How to retrieve a 'crypt' password from a config file

fiatjaf · October 28, 2020, 1:54am

This is my attempt at trying to help people from dozens of other threads with this problem. Since these threads are all closed I'm creating this one.

The password that is saved on crypt remotes on ~/.config/rclone.conf is encrypted with a hardcoded key, therefore it can be recovered.

I've copied some code from the rclone source tree and added a line to make it easier for people to run it.

Just go to https://play.golang.org/p/IcRYDip3PnE and replace the string YOUR PSEUDO-ENCRYPTED PASSWORD HERE with the actual password that is written in your ~/.config/rclone.conf file, then click "Run".

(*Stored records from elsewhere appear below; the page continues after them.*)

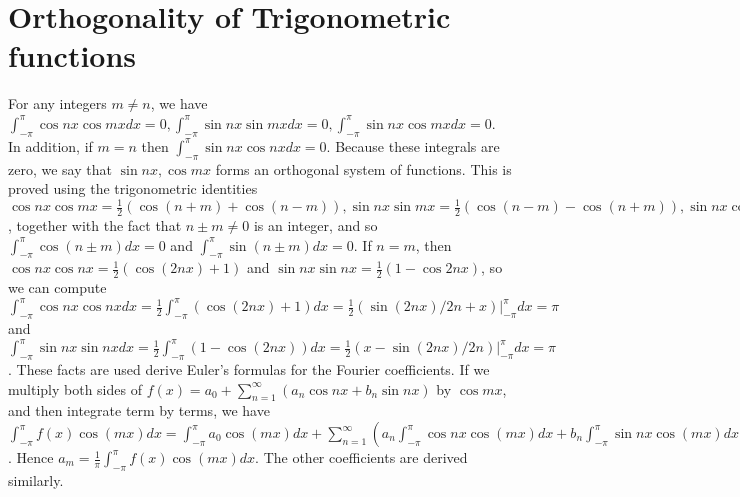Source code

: {\section{Orthogonality of Trigonometric functions}
For any integers $m\neq n$, we have $\int_{-\pi}^\pi \cos nx \cos mx dx =0, \int_{-\pi}^\pi \sin nx \sin mx dx =0, \int_{-\pi}^\pi \sin nx \cos mx dx =0$.  In addition, if $m=n$ then $\int_{-\pi}^\pi \sin nx \cos nx dx =0$.  Because these integrals are zero, we say that $\sin nx, \cos mx$ forms an orthogonal system of functions. This is proved using the trigonometric identities $\cos nx \cos mx = \frac{1}{2}(\cos(n+m)+\cos(n-m)), \sin nx \sin mx = \frac{1}{2}(\cos(n-m)-\cos(n+m)), \sin nx \cos mx = \frac{1}{2}(\sin(n+m)+\sin(n-m))$, together with the fact that $n\pm m\neq 0$ is an integer, and so $\int_{-\pi}^\pi \cos (n\pm m) dx =0$ and $\int_{-\pi}^\pi \sin (n\pm m) dx =0$. If $n=m$, then $\cos nx \cos nx= \frac{1}{2}(\cos(2nx)+1)$ and $\sin nx \sin nx= \frac{1}{2}(1-\cos 2nx)$, so we can compute 
$
\int_{-\pi}^\pi \cos nx \cos nx dx = 
\frac{1}{2}\int_{-\pi}^\pi (\cos(2nx)+1) dx = 
\frac{1}{2} (\sin(2nx)/2n+x)\big|_{-\pi}^\pi dx = 
\pi
$ 
and
$
\int_{-\pi}^\pi \sin nx \sin nx dx = 
\frac{1}{2}\int_{-\pi}^\pi (1-\cos(2nx)) dx = 
\frac{1}{2} (x-\sin(2nx)/2n)\big|_{-\pi}^\pi dx = 
\pi
$.  These facts are used derive Euler's formulas for the Fourier coefficients.  If we multiply both sides of 
$f(x) = a_0 + \sum_{n=1}^\infty (a_n\cos nx +b_n\sin nx)$
by $\cos mx$, and then integrate term by terms, we have 
$\int_{-\pi}^{\pi} f(x)\cos(mx)dx = \int_{-\pi}^{\pi}a_0 \cos(mx)dx + \sum_{n=1}^\infty (a_n\int_{-\pi}^{\pi}\cos nx \cos(mx)dx +b_n\int_{-\pi}^{\pi}\sin nx \cos(mx)dx) = 0+a_m\pi$.  Hence $a_m = \frac{1}{\pi}\int_{-\pi}^{\pi} f(x)\cos(mx)dx$.  The other coefficients are derived similarly.

}
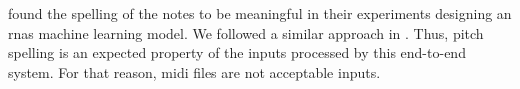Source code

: 

\textcite{micchi2020not} found the spelling of the notes to
be meaningful in their experiments designing an \glspl{rna}
machine learning model. We followed a similar approach in
\textcite{napoleslopez2021augmentednet}. Thus, pitch
spelling is an expected property of the inputs processed by
this end-to-end system. For that reason, \gls{midi} files
are not acceptable inputs.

This is the code for future reference:

package main

import (
	"crypto/aes"
	"crypto/cipher"
	"crypto/rand"
	"encoding/base64"
	"errors"
	"fmt"
	"log"
)

// crypt internals
var (
	cryptKey = []byte{
		0x9c, 0x93, 0x5b, 0x48, 0x73, 0x0a, 0x55, 0x4d,
		0x6b, 0xfd, 0x7c, 0x63, 0xc8, 0x86, 0xa9, 0x2b,
		0xd3, 0x90, 0x19, 0x8e, 0xb8, 0x12, 0x8a, 0xfb,
		0xf4, 0xde, 0x16, 0x2b, 0x8b, 0x95, 0xf6, 0x38,
	}
	cryptBlock cipher.Block
	cryptRand  = rand.Reader
)

// crypt transforms in to out using iv under AES-CTR.
//
// in and out may be the same buffer.
//
// Note encryption and decryption are the same operation
func crypt(out, in, iv []byte) error {
	if cryptBlock == nil {
		var err error
		cryptBlock, err = aes.NewCipher(cryptKey)
		if err != nil {
			return err
		}
	}
	stream := cipher.NewCTR(cryptBlock, iv)
	stream.XORKeyStream(out, in)
	return nil
}

// Reveal an obscured value
func Reveal(x string) (string, error) {
	ciphertext, err := base64.RawURLEncoding.DecodeString(x)
	if err != nil {
		return "", fmt.Errorf("base64 decode failed when revealing password - is it obscured? %w", err)
	}
	if len(ciphertext) < aes.BlockSize {
		return "", errors.New("input too short when revealing password - is it obscured?")
	}
	buf := ciphertext[aes.BlockSize:]
	iv := ciphertext[:aes.BlockSize]
	if err := crypt(buf, buf, iv); err != nil {
		return "", fmt.Errorf("decrypt failed when revealing password - is it obscured? %w", err)
	}
	return string(buf), nil
}

// MustReveal reveals an obscured value, exiting with a fatal error if it failed
func MustReveal(x string) string {
	out, err := Reveal(x)
	if err != nil {
		log.Fatalf("Reveal failed: %v", err)
	}
	return out
}

func main() {
	fmt.Println(MustReveal("YOUR PSEUDO-ENCRYPTED PASSWORD HERE"))
}

(Based on some answer I read in one of these threads but I don't remember where anymore. Thank you!)

user_4534 · November 7, 2020, 8:49pm

Im sorry for stupid question but, this will show the rclone config password if you paste the obfuscated password in configfile?

asdffdsa · November 7, 2020, 10:12pm

yes, it works well, so why not try it yourself?

you can also take the code from the website and create a execuable file.
that is what i did

system · January 7, 2021, 6:12pm

This topic was automatically closed 60 days after the last reply. New replies are no longer allowed.